BigBlueButton is an open source virtual classroom designed to help teachers teach and learners learn. In affected versions are affected by a Server-Side Request Forgery (SSRF) vulnerability. In an `insertDocument` API request the user is able to supply a URL from which the presentation should be downloaded. This URL was being used without having been successfully validated first. An update to the `followRedirect` method in the `PresentationUrlDownloadService` has been made to validate all URLs to be used for presentation download. Two new properties `presentationDownloadSupportedProtocols` and `presentationDownloadBlockedHosts` have also been added to `bigbluebutton.properties` to allow administrators to define what protocols a URL must use and to explicitly define hosts that a presentation cannot be downloaded from. All URLs passed to `insertDocument` must conform to the requirements of the two previously mentioned properties. Additionally, these URLs must resolve to valid addresses, and these addresses must not be local or loopback addresses. There are no workarounds. Users are advised to upgrade to a patched version of BigBlueButton.

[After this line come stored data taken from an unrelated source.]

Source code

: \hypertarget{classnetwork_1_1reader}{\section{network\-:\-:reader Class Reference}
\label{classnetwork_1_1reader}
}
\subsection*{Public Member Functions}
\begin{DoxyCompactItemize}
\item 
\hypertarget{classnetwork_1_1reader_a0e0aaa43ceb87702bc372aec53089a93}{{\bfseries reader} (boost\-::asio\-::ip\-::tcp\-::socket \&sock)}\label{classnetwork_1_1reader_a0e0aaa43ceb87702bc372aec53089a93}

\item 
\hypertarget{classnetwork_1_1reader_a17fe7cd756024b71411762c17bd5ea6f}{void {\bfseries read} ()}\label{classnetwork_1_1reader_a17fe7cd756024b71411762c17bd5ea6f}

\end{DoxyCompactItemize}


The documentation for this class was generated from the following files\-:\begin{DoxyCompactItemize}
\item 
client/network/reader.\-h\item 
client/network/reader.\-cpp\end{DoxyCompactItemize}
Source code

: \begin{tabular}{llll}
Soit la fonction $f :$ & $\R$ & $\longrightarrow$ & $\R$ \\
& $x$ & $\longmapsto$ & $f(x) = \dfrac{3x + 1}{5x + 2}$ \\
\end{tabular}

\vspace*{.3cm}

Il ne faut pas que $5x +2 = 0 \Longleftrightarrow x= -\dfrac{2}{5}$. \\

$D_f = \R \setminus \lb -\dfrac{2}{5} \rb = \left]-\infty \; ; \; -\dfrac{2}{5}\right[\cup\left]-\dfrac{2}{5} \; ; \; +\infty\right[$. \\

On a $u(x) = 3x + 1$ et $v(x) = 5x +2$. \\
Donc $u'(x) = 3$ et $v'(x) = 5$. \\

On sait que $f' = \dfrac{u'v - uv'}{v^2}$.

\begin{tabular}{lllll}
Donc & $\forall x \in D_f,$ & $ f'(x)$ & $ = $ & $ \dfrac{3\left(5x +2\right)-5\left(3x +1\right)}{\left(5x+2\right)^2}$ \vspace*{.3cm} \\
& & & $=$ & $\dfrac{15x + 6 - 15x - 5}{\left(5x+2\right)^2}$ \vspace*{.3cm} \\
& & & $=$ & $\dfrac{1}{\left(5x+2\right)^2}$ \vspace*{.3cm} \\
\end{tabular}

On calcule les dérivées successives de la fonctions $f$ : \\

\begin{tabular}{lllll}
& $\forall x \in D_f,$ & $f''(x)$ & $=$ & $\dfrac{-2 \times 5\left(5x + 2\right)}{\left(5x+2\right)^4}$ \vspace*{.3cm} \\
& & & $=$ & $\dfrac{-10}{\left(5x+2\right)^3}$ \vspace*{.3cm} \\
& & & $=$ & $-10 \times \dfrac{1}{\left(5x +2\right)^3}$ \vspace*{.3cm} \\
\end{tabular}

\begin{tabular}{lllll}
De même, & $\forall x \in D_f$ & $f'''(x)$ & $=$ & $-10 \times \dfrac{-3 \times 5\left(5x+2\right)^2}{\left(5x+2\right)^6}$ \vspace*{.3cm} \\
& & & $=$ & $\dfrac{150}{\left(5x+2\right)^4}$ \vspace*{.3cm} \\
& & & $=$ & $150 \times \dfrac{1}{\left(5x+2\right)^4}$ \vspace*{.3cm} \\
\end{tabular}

BigBlueButton is an open source web conferencing system. Versions prior to 2.4.3 contain a whiteboard grace period that exists to handle delayed messages, but this grace period could be used by attackers to take actions in the few seconds after their access is revoked. The attacker must be a meeting participant. This issue is patched in version 2.4.3 an version 2.5-alpha-1
BigBlueButton is an open source web conferencing system. Versions prior to 2.4.3, are subject to Insufficient Verification of Data Authenticity, resulting in Denial of Service. An attacker can make a Meteor call to `validateAuthToken` using a victim's userId, meetingId, and an invalid authToken. This forces the victim to leave the conference, because the resulting verification failure is also observed and handled by the victim's client. The attacker must be a participant in any meeting on the server. This issue is patched in version 2.4.3. There are no workarounds.
BigBlueButton is an open source web conferencing system. Users in meetings with private chat enabled are vulnerable to a cross site scripting attack in affected versions. The attack occurs when the attacker (with xss in the name) starts a chat. in the victim's client the JavaScript will be executed. This issue has been addressed in version 2.4.8 and 2.5.0. There are no known workarounds for this issue.
BigBlueButton is an open source web conferencing system. In affected versions an attacker can embed malicious JS in their username and have it executed on the victim's client. When a user receives a private chat from the attacker (whose username contains malicious JavaScript), the script gets executed. Additionally when the victim receives a notification that the attacker has left the session. This issue has been patched in version 2.4.8 and 2.5.0. There are no known workarounds for this issue.
BigBlueButton version 2.4.7 (or earlier) is vulnerable to stored Cross-Site Scripting (XSS) in the private chat functionality. A threat actor could inject JavaScript payload in his/her username. The payload gets executed in the browser of the victim each time the attacker sends a private message to the victim or when notification about the attacker leaving room is displayed.
BigBlueButton is an open source web conferencing system. Starting in version 2.2 and prior to versions 2.3.18 and 2.4.1, an attacker could send messages to a locked chat within a grace period of 5s any lock setting in the meeting was changed. The attacker needs to be a participant in the meeting. Versions 2.3.18 and 2.4.1 contain a patch for this issue. There are currently no known workarounds.
BigBlueButton is an open source web conferencing system. Versions starting with 2.2 and prior to 2.3.19, 2.4.7, and 2.5.0-beta.2 are vulnerable to regular expression denial of service (ReDoS) attacks. By using specific a RegularExpression, an attacker can cause denial of service for the bbb-html5 service. The useragent library performs checking of device by parsing the input of User-Agent header and lets it go through lookupUserAgent() (alias of useragent.lookup() ). This function handles input by regexing and attackers can abuse that by providing some ReDos payload using `SmartWatch`. The maintainers removed `htmlclient/useragent` from versions 2.3.19, 2.4.7, and 2.5.0-beta.2. As a workaround, disable NginX forwarding the requests to the handler according to the directions in the GitHub Security Advisory.